A run of e-visa and visa-on-arrival expansions across popular routes is quietly removing the paperwork step that used to be the actual reason a trip got postponed.

Jul 2, 2026 · BigTravel.in
The Visa-on-Arrival and E-Visa Changes Making These Destinations Easier to Book feature image

For years, the actual reason a trip got postponed was rarely the flight price, it was the visa paperwork sitting unfinished on a desk. A steady run of e-visa expansions and visa-on-arrival arrangements across popular routes is quietly removing that step for a growing list of destinations, and it is changing how far in advance a trip needs to be decided.

The routes getting simpler

The UAE has long offered visa-on-arrival to Indian passport holders who carry a valid US, UK, or Schengen visa or recent visa history, Sri Lanka has moved to free entry for Indian travellers, and Thailand and Indonesia both run straightforward visa-on-arrival processing for short leisure stays at their major airports. None of this is brand new individually, but the cumulative effect across so many popular routes at once is what is actually shifting booking behaviour.

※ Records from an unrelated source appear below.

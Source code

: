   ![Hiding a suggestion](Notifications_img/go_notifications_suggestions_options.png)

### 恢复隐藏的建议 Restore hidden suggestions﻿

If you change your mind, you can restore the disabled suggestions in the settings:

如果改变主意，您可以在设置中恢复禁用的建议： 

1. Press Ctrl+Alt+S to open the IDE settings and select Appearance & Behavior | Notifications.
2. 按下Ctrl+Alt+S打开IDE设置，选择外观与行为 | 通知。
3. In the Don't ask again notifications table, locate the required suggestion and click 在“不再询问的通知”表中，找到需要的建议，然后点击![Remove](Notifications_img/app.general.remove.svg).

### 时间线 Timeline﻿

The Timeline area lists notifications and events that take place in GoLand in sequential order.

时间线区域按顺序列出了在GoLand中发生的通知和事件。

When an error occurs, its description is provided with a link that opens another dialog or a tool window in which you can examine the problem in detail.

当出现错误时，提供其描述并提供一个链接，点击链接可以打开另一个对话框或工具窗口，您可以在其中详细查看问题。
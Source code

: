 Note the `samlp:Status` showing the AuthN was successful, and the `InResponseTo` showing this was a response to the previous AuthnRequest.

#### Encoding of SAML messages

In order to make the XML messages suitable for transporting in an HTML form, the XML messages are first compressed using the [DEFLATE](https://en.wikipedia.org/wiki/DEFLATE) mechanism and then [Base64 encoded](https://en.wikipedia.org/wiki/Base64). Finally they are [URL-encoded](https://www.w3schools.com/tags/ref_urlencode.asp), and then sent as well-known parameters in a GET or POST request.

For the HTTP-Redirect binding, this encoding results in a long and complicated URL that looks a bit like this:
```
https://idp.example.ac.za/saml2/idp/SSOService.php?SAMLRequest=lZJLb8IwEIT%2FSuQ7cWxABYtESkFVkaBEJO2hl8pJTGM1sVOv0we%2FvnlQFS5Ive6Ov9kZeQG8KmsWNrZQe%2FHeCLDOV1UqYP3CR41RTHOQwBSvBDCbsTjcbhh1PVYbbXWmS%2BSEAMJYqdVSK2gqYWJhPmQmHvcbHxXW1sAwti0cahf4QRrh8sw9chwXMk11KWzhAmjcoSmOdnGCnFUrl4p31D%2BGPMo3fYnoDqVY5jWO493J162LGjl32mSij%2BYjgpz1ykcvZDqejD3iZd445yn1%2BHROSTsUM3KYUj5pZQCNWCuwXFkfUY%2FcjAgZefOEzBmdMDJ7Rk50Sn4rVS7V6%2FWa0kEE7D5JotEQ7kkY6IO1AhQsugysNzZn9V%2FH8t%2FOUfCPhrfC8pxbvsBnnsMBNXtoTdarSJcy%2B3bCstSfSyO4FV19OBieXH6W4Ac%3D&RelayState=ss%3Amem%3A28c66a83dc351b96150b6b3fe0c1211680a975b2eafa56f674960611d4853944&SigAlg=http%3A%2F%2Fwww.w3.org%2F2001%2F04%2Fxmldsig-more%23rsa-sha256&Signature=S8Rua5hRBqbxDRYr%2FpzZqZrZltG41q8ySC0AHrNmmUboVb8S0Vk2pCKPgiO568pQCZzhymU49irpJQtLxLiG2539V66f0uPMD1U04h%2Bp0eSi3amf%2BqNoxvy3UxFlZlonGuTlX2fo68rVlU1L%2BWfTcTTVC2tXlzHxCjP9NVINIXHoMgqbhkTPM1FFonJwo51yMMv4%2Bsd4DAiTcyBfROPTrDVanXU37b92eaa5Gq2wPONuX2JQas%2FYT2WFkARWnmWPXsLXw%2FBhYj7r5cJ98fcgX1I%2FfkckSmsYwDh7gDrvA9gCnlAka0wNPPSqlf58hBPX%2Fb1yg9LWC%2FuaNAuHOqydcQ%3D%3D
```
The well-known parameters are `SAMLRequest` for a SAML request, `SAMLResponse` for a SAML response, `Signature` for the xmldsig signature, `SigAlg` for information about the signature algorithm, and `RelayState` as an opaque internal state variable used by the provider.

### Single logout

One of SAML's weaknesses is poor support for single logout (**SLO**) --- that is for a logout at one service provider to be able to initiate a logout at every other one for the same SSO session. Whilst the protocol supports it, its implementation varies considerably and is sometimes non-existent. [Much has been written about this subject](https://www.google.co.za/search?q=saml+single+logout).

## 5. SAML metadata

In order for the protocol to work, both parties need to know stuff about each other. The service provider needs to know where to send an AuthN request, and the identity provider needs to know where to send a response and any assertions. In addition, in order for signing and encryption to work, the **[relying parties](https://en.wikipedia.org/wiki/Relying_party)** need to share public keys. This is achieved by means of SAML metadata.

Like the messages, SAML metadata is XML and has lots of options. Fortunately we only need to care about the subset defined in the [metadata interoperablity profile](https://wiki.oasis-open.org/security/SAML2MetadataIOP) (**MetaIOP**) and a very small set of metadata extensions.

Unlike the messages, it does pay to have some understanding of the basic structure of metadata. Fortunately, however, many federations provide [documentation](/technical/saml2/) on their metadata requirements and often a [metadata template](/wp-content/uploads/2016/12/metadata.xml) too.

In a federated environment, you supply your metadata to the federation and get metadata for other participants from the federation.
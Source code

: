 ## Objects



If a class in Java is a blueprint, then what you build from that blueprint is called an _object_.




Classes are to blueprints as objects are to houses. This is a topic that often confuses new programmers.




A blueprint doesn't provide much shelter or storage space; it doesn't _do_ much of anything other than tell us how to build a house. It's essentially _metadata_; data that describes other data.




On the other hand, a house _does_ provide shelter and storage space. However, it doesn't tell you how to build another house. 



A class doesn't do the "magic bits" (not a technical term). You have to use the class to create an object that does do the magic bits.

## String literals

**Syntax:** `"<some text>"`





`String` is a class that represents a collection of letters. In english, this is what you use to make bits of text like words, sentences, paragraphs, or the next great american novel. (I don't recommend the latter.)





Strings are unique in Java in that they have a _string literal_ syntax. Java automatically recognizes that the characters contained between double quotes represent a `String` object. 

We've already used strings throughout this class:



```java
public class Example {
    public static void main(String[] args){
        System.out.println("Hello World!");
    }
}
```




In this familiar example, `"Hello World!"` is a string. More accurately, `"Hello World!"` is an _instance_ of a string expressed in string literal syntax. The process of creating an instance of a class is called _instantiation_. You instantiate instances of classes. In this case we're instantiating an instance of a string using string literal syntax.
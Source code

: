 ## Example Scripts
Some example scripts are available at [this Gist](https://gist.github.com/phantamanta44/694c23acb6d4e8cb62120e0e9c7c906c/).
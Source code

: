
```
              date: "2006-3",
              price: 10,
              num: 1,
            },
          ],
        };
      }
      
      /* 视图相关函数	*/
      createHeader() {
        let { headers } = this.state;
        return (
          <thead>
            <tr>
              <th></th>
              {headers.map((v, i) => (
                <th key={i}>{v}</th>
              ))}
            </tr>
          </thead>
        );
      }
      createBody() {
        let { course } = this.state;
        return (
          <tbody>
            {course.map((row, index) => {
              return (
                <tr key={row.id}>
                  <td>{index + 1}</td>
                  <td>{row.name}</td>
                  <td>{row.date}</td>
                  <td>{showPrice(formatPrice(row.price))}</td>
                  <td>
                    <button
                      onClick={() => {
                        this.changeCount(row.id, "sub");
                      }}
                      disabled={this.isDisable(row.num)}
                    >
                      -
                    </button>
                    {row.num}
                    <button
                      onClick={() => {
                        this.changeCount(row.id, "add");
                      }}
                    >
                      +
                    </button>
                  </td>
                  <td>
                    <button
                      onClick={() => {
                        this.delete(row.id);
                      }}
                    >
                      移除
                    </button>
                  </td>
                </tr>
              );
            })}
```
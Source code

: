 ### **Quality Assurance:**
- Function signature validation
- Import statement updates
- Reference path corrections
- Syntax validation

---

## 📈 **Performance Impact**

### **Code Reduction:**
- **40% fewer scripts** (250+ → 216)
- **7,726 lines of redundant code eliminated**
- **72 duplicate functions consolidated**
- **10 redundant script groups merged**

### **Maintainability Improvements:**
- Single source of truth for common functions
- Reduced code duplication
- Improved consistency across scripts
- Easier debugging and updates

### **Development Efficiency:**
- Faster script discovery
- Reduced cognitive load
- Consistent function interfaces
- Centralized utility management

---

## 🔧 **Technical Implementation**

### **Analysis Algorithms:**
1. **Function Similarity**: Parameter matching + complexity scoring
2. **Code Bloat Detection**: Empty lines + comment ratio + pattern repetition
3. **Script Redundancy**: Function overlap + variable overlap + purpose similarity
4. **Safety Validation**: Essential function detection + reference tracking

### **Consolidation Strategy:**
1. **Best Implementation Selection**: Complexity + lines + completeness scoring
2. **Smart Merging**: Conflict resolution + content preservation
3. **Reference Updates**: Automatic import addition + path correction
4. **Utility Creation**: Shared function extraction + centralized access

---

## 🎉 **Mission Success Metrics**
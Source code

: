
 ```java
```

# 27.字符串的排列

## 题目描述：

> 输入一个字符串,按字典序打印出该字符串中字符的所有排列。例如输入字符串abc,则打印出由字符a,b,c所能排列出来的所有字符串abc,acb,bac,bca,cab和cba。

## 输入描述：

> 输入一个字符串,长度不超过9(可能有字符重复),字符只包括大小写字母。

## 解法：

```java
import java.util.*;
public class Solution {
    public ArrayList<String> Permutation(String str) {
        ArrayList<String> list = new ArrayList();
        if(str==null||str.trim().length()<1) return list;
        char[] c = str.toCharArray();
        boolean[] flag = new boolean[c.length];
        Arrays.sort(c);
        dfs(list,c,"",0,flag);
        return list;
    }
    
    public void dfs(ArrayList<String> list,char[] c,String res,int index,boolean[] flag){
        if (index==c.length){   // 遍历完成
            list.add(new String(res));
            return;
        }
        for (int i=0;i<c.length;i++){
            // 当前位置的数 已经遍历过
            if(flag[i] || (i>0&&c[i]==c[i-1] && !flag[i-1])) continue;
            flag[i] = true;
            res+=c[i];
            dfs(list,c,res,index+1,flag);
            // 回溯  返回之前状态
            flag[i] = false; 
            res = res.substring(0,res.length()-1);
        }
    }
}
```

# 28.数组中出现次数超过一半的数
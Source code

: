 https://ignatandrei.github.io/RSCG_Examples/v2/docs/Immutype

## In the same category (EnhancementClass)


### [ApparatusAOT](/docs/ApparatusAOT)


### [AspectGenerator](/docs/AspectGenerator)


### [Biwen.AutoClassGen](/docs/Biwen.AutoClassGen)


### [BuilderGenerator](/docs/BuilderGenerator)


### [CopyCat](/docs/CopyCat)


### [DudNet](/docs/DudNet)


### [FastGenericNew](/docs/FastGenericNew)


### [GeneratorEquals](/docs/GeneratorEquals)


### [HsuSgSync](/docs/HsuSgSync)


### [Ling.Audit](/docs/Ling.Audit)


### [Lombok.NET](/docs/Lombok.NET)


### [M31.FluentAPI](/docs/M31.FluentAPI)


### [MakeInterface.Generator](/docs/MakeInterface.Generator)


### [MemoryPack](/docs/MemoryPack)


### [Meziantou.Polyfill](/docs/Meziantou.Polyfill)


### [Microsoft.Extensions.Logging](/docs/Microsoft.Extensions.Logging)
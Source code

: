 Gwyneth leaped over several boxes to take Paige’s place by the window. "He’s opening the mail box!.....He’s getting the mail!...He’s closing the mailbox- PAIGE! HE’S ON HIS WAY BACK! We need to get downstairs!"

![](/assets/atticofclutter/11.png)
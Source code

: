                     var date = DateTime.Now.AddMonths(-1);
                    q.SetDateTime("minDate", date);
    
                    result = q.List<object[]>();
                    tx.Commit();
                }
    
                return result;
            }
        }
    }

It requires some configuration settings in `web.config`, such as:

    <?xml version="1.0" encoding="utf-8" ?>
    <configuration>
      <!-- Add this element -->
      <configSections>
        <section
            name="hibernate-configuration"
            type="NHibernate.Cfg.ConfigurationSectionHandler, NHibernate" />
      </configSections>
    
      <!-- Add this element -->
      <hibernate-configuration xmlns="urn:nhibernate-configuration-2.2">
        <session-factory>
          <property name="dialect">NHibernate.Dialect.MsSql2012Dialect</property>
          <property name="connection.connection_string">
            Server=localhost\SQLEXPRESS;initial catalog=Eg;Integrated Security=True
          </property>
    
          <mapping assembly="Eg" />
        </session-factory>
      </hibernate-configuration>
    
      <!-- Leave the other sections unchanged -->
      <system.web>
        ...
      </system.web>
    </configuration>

An immigration counter at an international airport arrivals hall
An arrivals immigration counter is increasingly the only paperwork step left on a growing list of routes

What still needs planning ahead

E-visa processing still varies, anywhere from same-day approval to a few business days, and a handful of islands and border crossings require pre-registration that is easy to miss if a trip gets booked at the last minute. The safe habit is applying at least a week out even where the process is technically fast, rather than assuming instant approval.

Why this is happening now

India has become one of the fastest-growing outbound travel markets in the world, and tourism boards are competing hard for a share of that demand. Easing entry requirements is one of the few levers a destination can pull quickly, far faster than building new hotel capacity, which is why so many of these changes are landing in the same short window.

The arrivals hall at an international airport
Simpler arrivals processing is one of the fastest levers a tourism board can pull to capture outbound demand

The practical takeaway

Visa policy has been moving often enough this year that it is worth rechecking the requirement for a destination even if it was visited recently, rather than assuming last trip's process still applies. A five-minute check now is still faster than the alternative it is replacing.